By contrast, as far as I know I was the first person to bring up the issue of miscomputation in the philosophical literature. The issue seems to me entirely analogous–though not the same.
For example, consider the famous bug in the Intel P5 Pentium floating point unit. It was a big problem for Intel, which eventually led to the processor’s recall. Why? Because it caused miscomputations! Miscomputation is very important to avoid and very costly if it’s not avoided. An adequate account of physical computation should make sense of that.
But none of the traditional accounts of physical computation so much as raise the issue of miscomputation, what it is, and how to make room for it within an account of physical computation.
The mapping account has few if any resources to make sense of miscomputation. For no matter what happens to a physical system, there is also some mapping or other from a computational description to that physical system.

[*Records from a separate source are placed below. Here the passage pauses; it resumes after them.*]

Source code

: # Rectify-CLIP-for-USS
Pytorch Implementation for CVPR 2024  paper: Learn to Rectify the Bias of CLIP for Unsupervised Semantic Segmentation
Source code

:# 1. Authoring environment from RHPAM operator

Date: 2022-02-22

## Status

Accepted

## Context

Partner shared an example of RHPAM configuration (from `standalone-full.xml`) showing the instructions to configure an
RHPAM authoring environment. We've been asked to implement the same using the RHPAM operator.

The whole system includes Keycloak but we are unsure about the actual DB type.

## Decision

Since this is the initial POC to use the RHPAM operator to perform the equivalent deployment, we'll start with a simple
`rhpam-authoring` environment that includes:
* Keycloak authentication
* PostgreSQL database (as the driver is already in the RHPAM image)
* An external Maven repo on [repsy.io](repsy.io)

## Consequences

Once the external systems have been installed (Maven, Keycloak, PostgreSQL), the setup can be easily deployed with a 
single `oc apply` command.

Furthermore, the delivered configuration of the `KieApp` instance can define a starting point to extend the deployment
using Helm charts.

The semantic account doesn’t do much better, even though the semantic account can appeal to misrepresentation. But miscomputation is not the same as misrepresentation. A system can compute perfectly correctly while manipulating misrepresentations. And a system can perform miscomputations that lead to correct representations. So there is no obvious way to explain miscomputation in terms of misrepresentation.
By contrast, the mechanistic account makes good sense of miscomputation. Some miscomputations are malfunctions of the system. Other kinds of miscomputation are due to mistakes made by the designer, programmer, or user of a system.
Miscomputation is another place where the mechanistic account is more adequate than previous accounts of physical computation.
“By contrast, as far as I know I was the first person to bring up the issue of miscomputation in the philosophical literature.”
How does the issue of miscomputation differ from Kripke’s discussing of rule following in his book on Wittgenstein on Rules and Private Language?
Great question, Ken. Kripke is talking about people following rules. Miscomputation is about brains and artificial computers following rules. Many philosophers think those are radically different phenomena and some even think it’s a category mistake to say that an artificial digital computer follows a rule. I think there is a connection worth exploring between the two phenomena. There are probably some good papers waiting to be written about this.
Misrepresentation is philosophically interesting because it delineates true representations from causal correlations. Miscomputation in the sense that use it, seems to be a simple matter of control. The deterministic powers of the CPU requires a carefully designed system and for it to be completely controlled and isolated. When the system suffers an interference, beyond some threshold, those properties are compromised and the system no longer function in the expected way.
Thanks for your comment, Djez. You identify one kind of miscomputation. There are others. And making room for them should be part of any adequate account of computation.